ASSIGNMENT:
Review the listing and copy each line that holds the word "information".

LISTED ENTRIES:
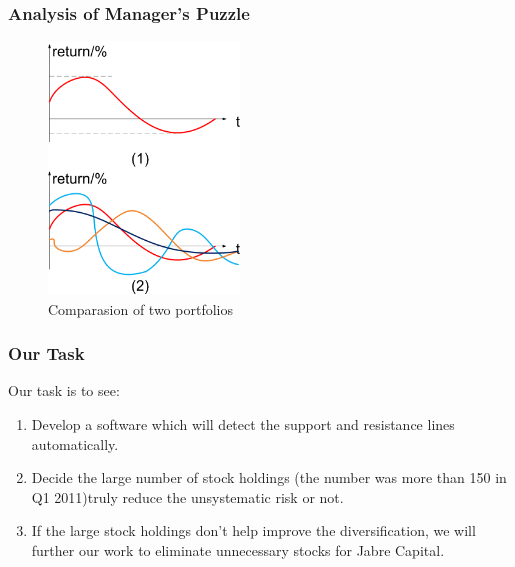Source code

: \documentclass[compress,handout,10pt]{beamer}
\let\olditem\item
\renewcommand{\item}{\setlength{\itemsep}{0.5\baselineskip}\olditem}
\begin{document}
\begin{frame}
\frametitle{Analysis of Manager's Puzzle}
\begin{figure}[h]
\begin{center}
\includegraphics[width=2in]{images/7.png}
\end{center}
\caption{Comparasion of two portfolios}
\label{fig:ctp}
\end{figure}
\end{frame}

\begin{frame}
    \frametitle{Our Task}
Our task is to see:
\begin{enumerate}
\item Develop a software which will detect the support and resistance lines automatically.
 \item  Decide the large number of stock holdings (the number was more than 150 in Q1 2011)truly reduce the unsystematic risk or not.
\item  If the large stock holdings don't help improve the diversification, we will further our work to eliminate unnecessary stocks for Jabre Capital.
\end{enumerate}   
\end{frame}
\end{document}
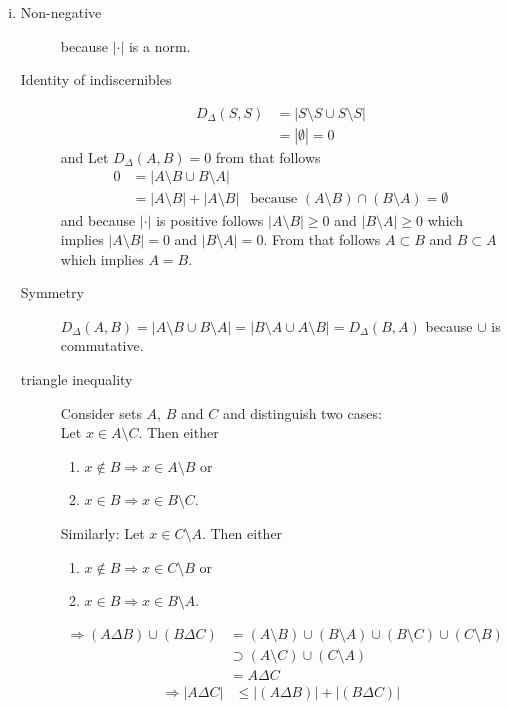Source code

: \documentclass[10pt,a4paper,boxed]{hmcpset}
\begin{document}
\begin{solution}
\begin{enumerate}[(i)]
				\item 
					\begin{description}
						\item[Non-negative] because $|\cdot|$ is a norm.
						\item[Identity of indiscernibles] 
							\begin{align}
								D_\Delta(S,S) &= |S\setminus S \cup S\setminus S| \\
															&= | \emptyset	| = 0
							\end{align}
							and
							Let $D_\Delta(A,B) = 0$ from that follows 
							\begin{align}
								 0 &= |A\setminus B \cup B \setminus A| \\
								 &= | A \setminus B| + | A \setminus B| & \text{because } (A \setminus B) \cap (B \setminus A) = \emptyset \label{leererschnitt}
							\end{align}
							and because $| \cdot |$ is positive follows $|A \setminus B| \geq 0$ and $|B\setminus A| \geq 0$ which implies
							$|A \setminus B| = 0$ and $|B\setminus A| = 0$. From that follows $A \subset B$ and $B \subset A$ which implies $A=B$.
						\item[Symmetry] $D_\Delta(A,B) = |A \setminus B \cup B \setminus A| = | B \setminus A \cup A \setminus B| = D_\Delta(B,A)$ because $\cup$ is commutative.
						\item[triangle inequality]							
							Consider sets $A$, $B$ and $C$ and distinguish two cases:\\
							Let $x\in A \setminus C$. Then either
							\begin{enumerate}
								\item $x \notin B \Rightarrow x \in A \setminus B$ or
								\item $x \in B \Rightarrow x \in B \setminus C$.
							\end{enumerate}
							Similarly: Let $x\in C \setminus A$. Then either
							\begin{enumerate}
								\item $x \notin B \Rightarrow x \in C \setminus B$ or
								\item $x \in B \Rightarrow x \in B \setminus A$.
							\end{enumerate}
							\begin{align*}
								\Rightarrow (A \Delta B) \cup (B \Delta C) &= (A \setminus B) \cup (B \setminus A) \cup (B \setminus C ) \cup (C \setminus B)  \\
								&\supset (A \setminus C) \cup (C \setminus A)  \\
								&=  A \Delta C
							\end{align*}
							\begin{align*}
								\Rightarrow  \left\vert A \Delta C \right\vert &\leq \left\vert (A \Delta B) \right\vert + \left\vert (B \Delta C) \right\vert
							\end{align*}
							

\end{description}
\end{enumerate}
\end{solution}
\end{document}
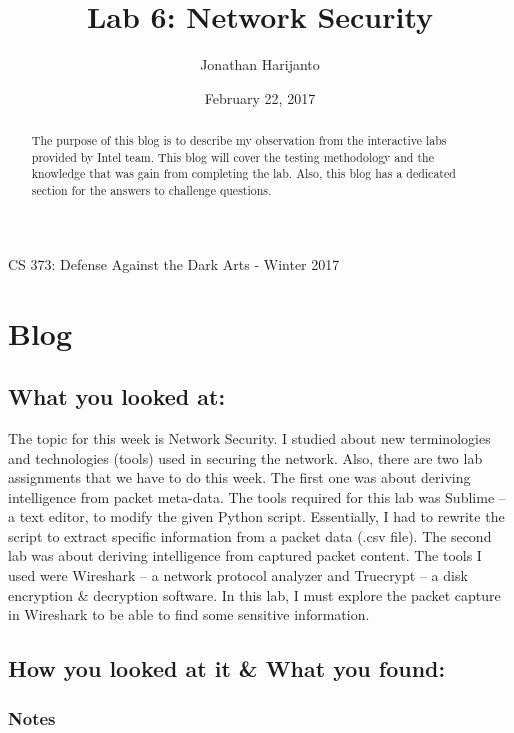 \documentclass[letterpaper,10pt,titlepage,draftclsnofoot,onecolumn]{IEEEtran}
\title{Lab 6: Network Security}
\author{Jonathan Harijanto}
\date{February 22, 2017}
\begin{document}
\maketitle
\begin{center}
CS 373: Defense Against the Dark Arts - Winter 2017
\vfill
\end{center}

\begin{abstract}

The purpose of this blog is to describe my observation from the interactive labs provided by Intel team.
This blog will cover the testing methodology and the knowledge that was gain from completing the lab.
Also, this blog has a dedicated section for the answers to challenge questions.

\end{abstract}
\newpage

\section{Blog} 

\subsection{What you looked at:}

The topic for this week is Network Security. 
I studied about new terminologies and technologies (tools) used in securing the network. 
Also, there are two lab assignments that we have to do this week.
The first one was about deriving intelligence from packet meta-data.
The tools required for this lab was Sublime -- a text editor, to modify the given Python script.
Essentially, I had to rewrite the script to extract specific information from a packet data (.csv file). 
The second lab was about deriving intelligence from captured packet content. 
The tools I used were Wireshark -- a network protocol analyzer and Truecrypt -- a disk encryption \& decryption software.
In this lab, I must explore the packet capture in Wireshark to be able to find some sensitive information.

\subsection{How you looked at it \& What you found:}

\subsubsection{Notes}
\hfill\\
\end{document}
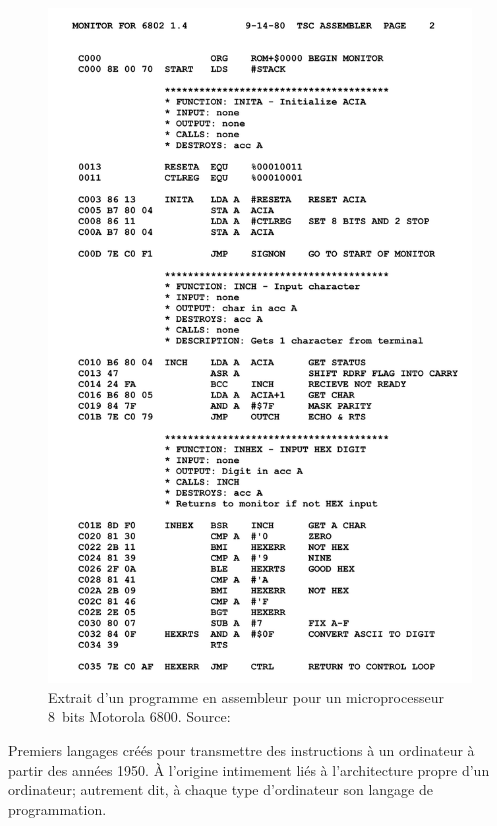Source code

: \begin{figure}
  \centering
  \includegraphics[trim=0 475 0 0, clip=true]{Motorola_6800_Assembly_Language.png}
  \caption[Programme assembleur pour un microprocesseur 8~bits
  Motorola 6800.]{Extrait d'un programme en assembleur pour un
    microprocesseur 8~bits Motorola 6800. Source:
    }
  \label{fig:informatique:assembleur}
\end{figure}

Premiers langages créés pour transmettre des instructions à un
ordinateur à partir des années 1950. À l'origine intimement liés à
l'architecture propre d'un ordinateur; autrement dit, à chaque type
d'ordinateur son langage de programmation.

EXERCISE RESPONSE:
Essentially, I had to rewrite the script to extract specific information from a packet data (.csv file). 
In this lab, I must explore the packet capture in Wireshark to be able to find some sensitive information.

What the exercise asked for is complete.